*EXERCISE INSTRUCTIONS*: All that should come back is the lines of the data below from the one containing "Радиовышки с номерами $1$ и $5$" to the one containing "В этом запросе", inclusive, exactly as they stand.

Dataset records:
BEGIN
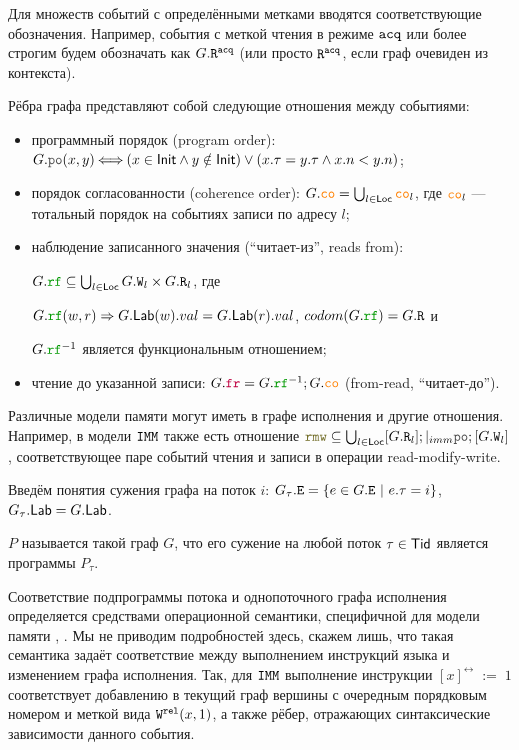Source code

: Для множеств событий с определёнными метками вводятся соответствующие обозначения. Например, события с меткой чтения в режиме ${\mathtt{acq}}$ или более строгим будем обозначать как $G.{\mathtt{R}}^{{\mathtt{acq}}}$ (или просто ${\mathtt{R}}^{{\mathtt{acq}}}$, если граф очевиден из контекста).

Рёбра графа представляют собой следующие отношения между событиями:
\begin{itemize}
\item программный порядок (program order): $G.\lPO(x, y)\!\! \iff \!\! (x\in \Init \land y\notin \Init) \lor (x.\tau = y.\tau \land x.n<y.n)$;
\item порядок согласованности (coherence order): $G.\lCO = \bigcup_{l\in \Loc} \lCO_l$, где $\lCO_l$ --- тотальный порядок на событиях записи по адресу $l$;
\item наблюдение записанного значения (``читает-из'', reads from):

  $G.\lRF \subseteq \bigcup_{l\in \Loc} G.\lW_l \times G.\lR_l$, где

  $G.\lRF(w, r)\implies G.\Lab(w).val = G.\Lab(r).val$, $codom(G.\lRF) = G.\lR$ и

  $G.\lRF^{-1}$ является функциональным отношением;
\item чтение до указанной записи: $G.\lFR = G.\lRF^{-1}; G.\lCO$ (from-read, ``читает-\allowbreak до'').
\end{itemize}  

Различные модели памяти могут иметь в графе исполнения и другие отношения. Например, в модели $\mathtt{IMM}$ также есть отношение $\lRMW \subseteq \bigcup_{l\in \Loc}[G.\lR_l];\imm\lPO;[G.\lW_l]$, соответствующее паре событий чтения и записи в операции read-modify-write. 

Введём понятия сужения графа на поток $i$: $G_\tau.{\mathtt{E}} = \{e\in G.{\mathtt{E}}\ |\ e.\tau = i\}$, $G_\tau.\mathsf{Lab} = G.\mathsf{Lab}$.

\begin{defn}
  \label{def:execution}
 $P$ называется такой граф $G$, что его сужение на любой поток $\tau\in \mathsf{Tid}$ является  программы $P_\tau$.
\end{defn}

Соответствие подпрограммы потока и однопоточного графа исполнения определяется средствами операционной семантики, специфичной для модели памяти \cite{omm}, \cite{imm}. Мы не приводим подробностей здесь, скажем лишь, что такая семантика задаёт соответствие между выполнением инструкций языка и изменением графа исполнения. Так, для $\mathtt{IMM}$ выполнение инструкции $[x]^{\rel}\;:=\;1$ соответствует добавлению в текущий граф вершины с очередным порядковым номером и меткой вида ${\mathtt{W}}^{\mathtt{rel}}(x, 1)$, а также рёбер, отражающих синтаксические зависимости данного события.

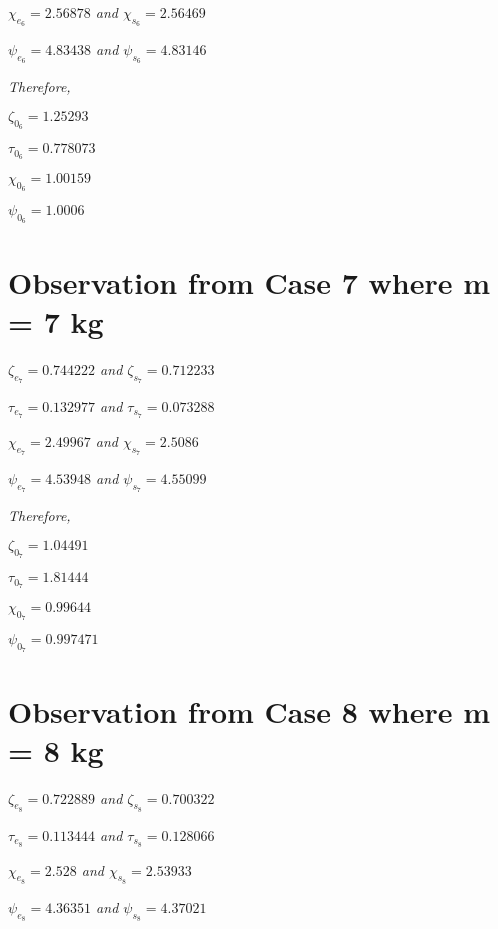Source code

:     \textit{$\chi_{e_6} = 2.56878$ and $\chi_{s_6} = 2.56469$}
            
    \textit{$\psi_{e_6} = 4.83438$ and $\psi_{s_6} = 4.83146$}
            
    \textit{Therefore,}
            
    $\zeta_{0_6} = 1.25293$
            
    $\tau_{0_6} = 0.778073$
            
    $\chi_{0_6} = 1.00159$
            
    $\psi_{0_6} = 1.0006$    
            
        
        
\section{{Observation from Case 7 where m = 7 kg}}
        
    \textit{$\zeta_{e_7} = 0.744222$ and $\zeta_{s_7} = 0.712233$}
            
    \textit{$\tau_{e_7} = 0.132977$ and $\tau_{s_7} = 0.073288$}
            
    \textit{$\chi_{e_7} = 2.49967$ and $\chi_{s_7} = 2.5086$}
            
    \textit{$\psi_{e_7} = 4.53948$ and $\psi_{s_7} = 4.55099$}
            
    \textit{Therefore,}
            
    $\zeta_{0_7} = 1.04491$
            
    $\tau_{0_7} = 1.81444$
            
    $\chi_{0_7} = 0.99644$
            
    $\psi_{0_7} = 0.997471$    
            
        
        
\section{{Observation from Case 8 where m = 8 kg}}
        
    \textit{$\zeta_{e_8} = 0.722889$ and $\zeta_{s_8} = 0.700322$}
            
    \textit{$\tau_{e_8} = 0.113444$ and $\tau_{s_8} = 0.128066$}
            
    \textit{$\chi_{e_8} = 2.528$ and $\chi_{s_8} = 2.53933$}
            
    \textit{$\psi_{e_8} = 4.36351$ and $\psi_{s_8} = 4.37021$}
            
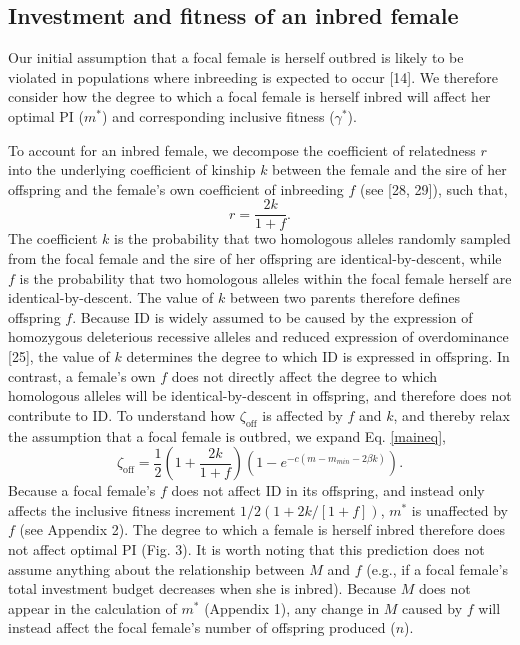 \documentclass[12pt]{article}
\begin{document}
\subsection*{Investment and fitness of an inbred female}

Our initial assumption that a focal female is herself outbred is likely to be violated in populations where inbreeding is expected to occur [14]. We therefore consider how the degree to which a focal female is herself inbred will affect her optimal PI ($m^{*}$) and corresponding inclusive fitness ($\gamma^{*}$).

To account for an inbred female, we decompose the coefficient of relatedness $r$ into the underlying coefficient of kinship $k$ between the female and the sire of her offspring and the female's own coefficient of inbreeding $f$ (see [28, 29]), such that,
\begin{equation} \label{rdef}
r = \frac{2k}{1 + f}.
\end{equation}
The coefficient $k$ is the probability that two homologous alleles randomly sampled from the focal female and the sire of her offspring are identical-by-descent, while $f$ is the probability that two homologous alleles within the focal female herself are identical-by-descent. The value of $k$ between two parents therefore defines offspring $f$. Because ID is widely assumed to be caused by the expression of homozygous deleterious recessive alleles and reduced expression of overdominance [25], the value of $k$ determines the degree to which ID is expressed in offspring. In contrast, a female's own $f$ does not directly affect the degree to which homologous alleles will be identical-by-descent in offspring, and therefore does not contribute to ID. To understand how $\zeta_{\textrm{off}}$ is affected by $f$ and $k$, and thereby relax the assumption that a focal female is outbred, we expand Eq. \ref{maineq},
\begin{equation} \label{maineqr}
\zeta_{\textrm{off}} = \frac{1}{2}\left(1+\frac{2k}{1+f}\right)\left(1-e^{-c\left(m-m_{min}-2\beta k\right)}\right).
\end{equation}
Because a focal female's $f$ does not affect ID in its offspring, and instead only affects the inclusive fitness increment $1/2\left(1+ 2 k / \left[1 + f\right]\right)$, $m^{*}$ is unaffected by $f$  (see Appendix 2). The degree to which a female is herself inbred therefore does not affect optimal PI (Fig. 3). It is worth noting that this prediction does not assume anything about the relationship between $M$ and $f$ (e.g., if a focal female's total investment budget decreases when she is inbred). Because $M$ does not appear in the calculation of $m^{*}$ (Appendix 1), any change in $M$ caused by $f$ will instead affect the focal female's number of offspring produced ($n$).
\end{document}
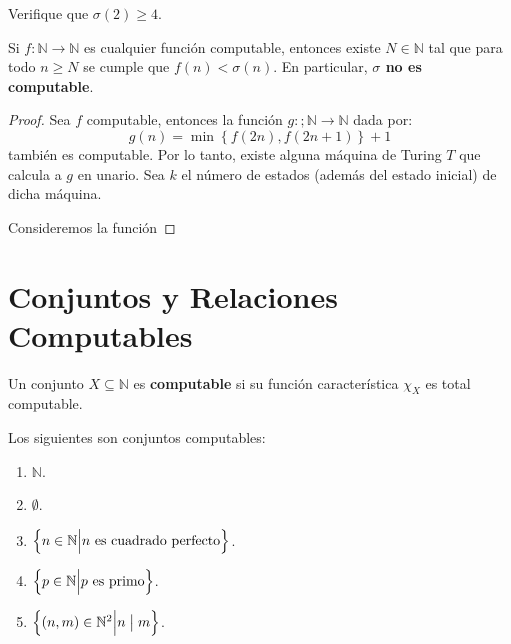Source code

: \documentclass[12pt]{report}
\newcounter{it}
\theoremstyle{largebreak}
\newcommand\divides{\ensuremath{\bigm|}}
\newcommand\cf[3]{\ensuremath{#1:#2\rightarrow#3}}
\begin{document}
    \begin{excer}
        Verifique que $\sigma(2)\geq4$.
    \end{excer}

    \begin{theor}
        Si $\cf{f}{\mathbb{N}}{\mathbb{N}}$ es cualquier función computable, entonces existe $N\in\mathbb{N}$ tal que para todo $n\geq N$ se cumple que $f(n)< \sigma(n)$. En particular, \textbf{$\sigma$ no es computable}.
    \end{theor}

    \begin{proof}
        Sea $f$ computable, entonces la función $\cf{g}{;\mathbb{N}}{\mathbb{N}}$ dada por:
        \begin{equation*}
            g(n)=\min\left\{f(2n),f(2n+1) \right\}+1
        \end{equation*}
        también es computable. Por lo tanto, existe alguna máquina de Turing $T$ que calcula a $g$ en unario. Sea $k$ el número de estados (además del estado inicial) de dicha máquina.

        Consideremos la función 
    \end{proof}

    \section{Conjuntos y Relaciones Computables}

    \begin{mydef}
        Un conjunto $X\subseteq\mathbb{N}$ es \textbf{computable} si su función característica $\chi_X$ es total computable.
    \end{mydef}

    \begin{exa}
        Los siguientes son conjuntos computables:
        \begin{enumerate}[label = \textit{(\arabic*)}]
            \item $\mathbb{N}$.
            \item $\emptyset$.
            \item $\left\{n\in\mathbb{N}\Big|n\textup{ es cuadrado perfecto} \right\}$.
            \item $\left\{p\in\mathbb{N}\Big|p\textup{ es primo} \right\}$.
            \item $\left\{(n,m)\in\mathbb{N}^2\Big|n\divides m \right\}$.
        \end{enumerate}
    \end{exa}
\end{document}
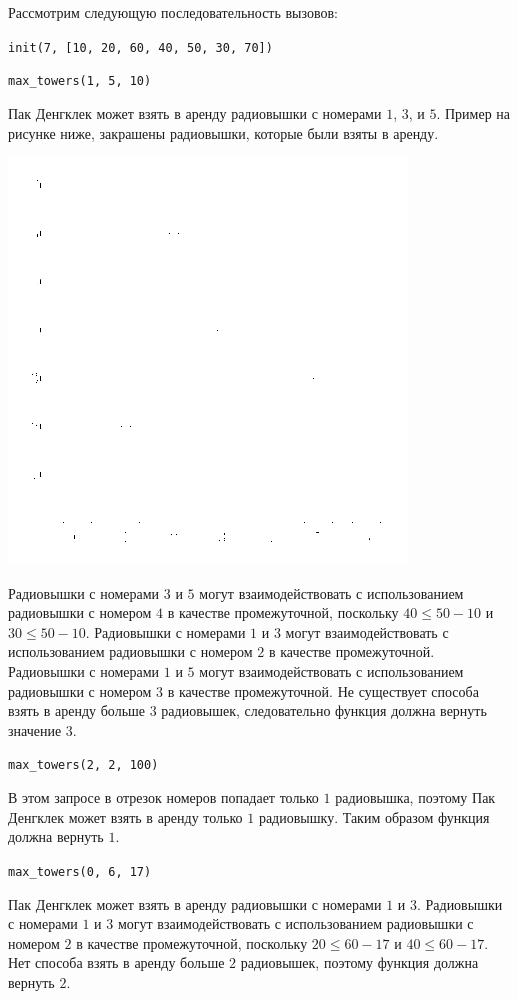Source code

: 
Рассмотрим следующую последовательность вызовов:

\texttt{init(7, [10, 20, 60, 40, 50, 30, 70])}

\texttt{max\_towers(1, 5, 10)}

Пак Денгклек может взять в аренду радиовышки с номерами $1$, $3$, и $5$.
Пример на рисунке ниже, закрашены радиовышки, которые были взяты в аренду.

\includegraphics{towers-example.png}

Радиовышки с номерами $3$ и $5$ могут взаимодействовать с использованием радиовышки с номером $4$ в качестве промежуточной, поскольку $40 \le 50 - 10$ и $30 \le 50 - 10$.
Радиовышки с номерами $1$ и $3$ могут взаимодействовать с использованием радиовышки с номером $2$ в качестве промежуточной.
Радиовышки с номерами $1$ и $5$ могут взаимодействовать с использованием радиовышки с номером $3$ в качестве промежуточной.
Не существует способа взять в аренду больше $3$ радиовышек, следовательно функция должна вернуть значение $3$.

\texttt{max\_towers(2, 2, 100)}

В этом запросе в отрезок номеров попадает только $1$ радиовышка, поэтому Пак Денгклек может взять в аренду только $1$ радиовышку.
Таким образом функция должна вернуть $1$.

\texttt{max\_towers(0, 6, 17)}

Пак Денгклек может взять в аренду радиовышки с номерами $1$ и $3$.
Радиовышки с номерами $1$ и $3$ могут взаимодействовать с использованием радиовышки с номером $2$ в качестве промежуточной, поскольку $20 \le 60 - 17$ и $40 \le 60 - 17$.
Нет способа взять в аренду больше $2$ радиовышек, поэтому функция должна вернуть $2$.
END
*OUTPUT OF THE TASK*:
Радиовышки с номерами $1$ и $5$ могут взаимодействовать с использованием радиовышки с номером $3$ в качестве промежуточной.
Не существует способа взять в аренду больше $3$ радиовышек, следовательно функция должна вернуть значение $3$.

\texttt{max\_towers(2, 2, 100)}

В этом запросе в отрезок номеров попадает только $1$ радиовышка, поэтому Пак Денгклек может взять в аренду только $1$ радиовышку.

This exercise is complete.